When my son was in grade school, a teacher wrote two words on the board: “Boisterous” and “Timid.” She told the class that these are the two personality types, and went around the class, saying “Boisterous” or “Timid,” as she pointed at the students. This really frosted my cupcake, and I was about to call that teacher and give her a piece of my ever-loving mind.

But I had to cool my jets as I realized that my son and the other students weren’t bothered by this teacher. “That’s just how she is, Ma.” And I realized that maybe he had learned something. Adults don’t always have their facts straight, and you can’t let someone else’s opinion diminish you.

It was clear that he also knew that the teacher was a “personality type” as well. She was a bit flaky, went off on tangents and was sometimes in her own world. Wow. People like that! Ha ha! Oh wait. I’m like that, too.

It was also a teachable moment for me. I was about to step in, as I’ve always done, to protect my son’s precious psyche. Well, he didn’t need me to charge in like the cavalry then, and he surely doesn’t need it today, at sixteen years old. He’s a young man now.

I’ve been so used to being my son’s advocate that I forgot something. He’s already out there in the world.

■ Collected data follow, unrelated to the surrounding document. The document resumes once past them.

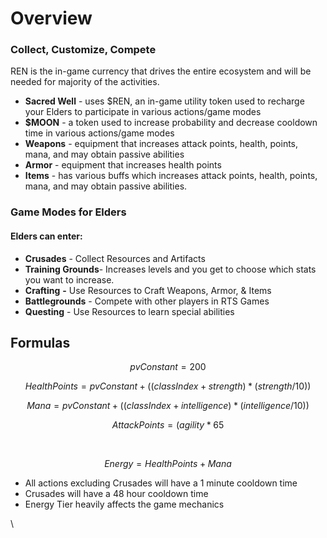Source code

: # Overview

### Collect, Customize, Compete

REN is the in-game currency that drives the entire ecosystem and will be needed for majority of the activities.

* **Sacred Well** - uses $REN, an in-game utility token used to recharge your Elders to participate in various actions/game modes
* **$MOON** - a token used to increase probability and decrease cooldown time in various actions/game modes
* **Weapons** - equipment that increases attack points, health, points, mana, and may obtain passive abilities&#x20;
* **Armor** - equipment that increases health points&#x20;
* **Items** - has various buffs which increases attack points, health, points, mana, and may obtain passive abilities.&#x20;

### Game Modes for Elders

#### Elders can enter:

* **Crusades** - Collect Resources and Artifacts
* **Training Grounds**- Increases levels and you get to choose which stats you want to increase.
* **Crafting** **-** Use Resources to Craft Weapons, Armor, & Items
* **Battlegrounds** - Compete with other players in RTS Games
* **Questing** - Use Resources to learn special abilities&#x20;

## Formulas

$$
pvConstant = 200
$$

$$
Health Points =pvConstant+((classIndex + strength) * (strength/10))
$$

$$
Mana = pvConstant+((classIndex + intelligence) * (intelligence/10))
$$

$$
Attack Points = (agility* 65%) + (strength* 35%)
$$

​

$$
Energy = Health Points + Mana
$$

* All actions excluding Crusades will have a 1 minute cooldown time
* Crusades will have a 48 hour cooldown time
* Energy Tier heavily affects the game mechanics

\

He sees how it is. By trying to “protect” him, I’m impeding his ability to navigate the world in his own way.

The best thing I can do is keep him covered in plentiful prayer, and trust that I raised him well enough to make the right choices in life. Stepping back is never easy for a parent, but it’s the only way our kids will be able to step up and walk the path on their own terms. My son’s not a boy anymore. It’s about time for me to get out the way and let the man through.